* What you have to do:
Determine how many lines in the records include "andresbach". Write the number and nothing more.

* Exercise data:
━━━━━━━━━━━━━━━━━━━━

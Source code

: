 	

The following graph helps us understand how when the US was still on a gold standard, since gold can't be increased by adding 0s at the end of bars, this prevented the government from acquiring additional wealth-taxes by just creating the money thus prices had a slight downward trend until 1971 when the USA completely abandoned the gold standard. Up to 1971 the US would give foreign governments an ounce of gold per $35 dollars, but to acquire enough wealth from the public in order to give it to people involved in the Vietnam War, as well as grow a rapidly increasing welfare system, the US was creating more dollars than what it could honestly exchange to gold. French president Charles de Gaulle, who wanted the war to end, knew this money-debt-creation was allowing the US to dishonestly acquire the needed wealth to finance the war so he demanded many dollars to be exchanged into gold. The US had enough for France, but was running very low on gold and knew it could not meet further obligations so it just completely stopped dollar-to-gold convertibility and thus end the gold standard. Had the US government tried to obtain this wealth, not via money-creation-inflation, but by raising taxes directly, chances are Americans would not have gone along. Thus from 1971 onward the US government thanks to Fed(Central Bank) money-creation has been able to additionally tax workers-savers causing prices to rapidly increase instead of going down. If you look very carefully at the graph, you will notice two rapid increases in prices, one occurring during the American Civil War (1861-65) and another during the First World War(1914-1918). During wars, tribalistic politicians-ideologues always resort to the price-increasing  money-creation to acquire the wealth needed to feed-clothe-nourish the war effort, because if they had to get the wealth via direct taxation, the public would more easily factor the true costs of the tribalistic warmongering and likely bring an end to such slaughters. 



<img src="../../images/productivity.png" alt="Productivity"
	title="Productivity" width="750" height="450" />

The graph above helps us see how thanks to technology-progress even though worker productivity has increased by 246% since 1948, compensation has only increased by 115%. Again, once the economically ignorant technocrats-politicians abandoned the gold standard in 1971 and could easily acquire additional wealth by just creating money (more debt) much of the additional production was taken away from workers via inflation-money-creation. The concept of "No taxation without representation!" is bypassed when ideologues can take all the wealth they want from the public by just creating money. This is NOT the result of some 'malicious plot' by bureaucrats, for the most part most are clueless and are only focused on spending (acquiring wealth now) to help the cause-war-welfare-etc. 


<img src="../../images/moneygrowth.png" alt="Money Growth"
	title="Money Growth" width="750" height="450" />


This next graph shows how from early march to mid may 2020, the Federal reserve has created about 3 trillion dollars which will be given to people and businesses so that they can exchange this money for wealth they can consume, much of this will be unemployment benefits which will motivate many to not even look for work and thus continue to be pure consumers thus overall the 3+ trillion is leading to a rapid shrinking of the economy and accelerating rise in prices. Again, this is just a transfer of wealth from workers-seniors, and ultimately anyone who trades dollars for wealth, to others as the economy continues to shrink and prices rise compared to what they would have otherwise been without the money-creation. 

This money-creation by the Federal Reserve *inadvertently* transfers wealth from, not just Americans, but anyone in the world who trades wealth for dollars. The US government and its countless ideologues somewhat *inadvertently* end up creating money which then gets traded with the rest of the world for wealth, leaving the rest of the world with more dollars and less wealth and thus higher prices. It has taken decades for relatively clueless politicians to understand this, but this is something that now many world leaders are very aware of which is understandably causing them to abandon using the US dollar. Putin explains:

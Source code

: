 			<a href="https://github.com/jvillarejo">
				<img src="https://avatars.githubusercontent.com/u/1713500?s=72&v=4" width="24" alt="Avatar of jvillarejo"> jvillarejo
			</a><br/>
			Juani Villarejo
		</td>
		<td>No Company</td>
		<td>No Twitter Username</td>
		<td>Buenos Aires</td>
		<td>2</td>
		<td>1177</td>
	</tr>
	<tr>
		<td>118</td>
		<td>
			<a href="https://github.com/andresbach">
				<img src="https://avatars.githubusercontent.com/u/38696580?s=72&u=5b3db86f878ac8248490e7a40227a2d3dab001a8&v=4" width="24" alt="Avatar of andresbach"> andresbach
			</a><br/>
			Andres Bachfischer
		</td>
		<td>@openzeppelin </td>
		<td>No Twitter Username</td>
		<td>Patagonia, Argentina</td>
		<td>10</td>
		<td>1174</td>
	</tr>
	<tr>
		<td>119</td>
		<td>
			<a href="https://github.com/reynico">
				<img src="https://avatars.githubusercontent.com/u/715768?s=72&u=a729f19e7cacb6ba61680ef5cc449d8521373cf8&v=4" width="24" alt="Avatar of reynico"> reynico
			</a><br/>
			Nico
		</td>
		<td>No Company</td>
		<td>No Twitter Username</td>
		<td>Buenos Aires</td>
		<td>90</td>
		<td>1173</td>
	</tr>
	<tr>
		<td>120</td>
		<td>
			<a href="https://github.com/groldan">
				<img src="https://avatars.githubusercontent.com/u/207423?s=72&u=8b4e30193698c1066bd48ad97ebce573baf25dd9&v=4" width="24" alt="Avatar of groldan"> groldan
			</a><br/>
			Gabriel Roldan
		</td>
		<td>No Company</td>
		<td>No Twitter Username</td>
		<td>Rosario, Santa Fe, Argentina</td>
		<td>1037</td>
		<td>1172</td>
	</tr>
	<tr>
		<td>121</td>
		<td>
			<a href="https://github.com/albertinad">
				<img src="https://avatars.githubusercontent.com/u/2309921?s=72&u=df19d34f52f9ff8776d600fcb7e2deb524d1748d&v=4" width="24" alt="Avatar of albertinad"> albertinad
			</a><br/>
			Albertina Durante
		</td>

━━━━━━━━━━━━━━━━━━━━

* Result for this exercise:
2